One reason is because the vet came out today. Apparently Walker is having a reaction to his anti-swelling meds. Apparently he can only pick up his head or put it down so far. He's currently back on the Do Not Ride list, and he's getting turned out again to help with swelling.

I can't decide which is worse. The fact that my horse is now worse off. Or the fact that I had no idea that the vet was coming. Neither he nor my barn owner told me. Nor did she or my vet call me to tell me all this. I only found out when I texted my trainer to ask if he looked a little better from yesterday. I'm missing my lesson tonight so if I hadn't asked, I wonder when they would have bothered to tell me.

I just called my barn owner and left her a message. God forbid she pick up the phone even though she is likely there. Tomorrow I will be calling my vet.

My horse is sick and no one can bother to pick up the damn phone and let me know!? I don't care if they're doing everything they can for him. If there are decisions to be made and information to be shared, I should be making them and receiving it.

I'm at the point where I'm seriously concerned about Walker's well-being and I'm starting to question the people supposedly caring for him. My barn owner is annoyingly dismissive about pony problems. If he's shaking, he's just shivering. If he has swollen nose, he just bumped it. Well, clearly this was not the case. But now I'm starting to question my vet who, by the way, is the only equine vet in the province. I think he's very intelligent and blah blah blah, but I think he's too much in the pocket of my barn owner. I'm afraid he has the wrong impression of me. I'm afraid he misunderstands my intentions, which are quite simple: I will pay whatever the hell I have to pay to get my pony better. I will ship him to the goddamn moon if there are competent people who could treat him there. I don't want guesses and surmises when we can do tests and get answers.

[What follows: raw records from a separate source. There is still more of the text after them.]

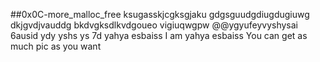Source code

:##0x0C-more_malloc_free
ksugasskjcgksgjaku
gdgsguudgdiugdugiuwg
dkjgvdjvauddg
bkdvgksdlkvdgoueo
vigiuqwgpw
@@ygyufeyvyshysai
6ausid
ydy
yshs
ys
7d
yahya esbaiss
I am yahya esbaiss 
You can get as much pic as you want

A sad worried Natalie is not a lot of fun. But a worried angry Natalie is a force not to be reckoned with.

Tuesday, 9 April 2013

A Mopey Day

I'm kind of down in the dumps today.  I had a lot of realizations about Walker and related things that made me slightly mopey.

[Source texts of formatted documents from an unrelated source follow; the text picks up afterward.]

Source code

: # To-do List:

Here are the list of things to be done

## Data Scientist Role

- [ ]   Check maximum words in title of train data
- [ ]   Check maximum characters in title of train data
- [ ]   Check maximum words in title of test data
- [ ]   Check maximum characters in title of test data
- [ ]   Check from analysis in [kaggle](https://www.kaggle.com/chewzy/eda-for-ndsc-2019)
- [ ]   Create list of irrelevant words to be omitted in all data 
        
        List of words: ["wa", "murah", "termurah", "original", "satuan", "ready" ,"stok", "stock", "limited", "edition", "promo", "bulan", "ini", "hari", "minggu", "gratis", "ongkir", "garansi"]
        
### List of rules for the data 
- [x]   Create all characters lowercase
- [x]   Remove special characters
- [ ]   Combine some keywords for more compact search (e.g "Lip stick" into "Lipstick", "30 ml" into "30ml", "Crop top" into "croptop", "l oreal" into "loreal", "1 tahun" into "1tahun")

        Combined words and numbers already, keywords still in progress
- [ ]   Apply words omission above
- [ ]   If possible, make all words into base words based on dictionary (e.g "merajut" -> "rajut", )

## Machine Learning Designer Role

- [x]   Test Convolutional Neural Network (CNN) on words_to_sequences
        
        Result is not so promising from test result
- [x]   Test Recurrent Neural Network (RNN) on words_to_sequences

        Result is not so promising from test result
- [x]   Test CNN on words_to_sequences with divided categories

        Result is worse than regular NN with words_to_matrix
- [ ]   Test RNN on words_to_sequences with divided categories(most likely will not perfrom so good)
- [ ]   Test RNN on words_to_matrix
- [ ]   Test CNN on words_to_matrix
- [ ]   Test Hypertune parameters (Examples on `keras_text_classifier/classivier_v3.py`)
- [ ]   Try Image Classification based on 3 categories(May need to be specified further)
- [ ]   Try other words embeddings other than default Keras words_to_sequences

Weather: For one thing, it snowed today.  Yes.  That's right.  I live in Hell.

In other news, I dug up Walker's baby picture
(which was on the back of his registration certificate).
That cute little face definitely belongs to my boy!
Genetic Test: I went out to the clinic today to bring the hairs for Walker's genetic test, but it turns out that I didn't end up getting enough.  So now I'll have to go back tomorrow, except I only have a window of about an hour and a half over lunch, and the last time I went to the clinic at that time, they were closed.  Which means I probably won't get there until Thursday, and that will simply delay the test results.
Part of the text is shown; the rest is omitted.